Oh...and a baby boy. I guess he could be considered a masterpiece.
|My little masterpiece Drew-boo. His big, brown eyes kill me.|
But you know what I mean!!!
That reminds me of how connected our physical selves and our mental selves are. I was so physically impaired and uncomfortable that it hindered my mind and therefore my creative flow.
The juices just were not there.
The calorie-laden, Tim Horton's iced caps were there...but little juice!
I could hardly even be mentally "there" enough to read anything more than trashy magazines about the latest in Suri Cruise fashion, Brangelina and what the Kardashian sisters were up to!
Over 2 months of just lying there and I don't think I created a thing.
|I did not quite look as serene as this chick.|
"Oh, all the writing I could have done!" I sometime have thought.
But I was in no frame of mind to do that.
|A brain in a frame. Frame of mind. Get it? Who frickin' made this!?!??|
Apparently I was almost a year later when I had a baby keeping me very busy and my two older boys were about to be at home, all day, every day for the summer.

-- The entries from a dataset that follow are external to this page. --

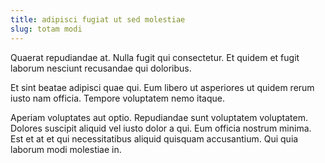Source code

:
 ```yaml
---
title: adipisci fugiat ut sed molestiae
slug: totam modi
---
```


Quaerat repudiandae at. Nulla fugit qui consectetur. Et quidem et fugit laborum nesciunt recusandae qui doloribus.

Et sint beatae adipisci quae qui. Eum libero ut asperiores ut quidem rerum iusto nam officia. Tempore voluptatem nemo itaque.

Aperiam voluptates aut optio. Repudiandae sunt voluptatem voluptatem. Dolores suscipit aliquid vel iusto dolor a qui. Eum officia nostrum minima. Est et at et qui necessitatibus aliquid quisquam accusantium. Qui quia laborum modi molestiae in.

I think it also has to do with the ups and downs of life. The more ups and downs and craziness there is, the more that is reflected in my need to create as well as the quality of my creations (baby-baking is the exception!).
|A very insightful drawing by a very creative kid!|
When I was lying in bed feeling like shit and vegetating, I was not very inspired. Perspired, yes. Inspired, no.
When I am running around, doing this and that and laughing and crying and la, la, la...well...I have a lot of life to be inspired by! And it keeps me sane.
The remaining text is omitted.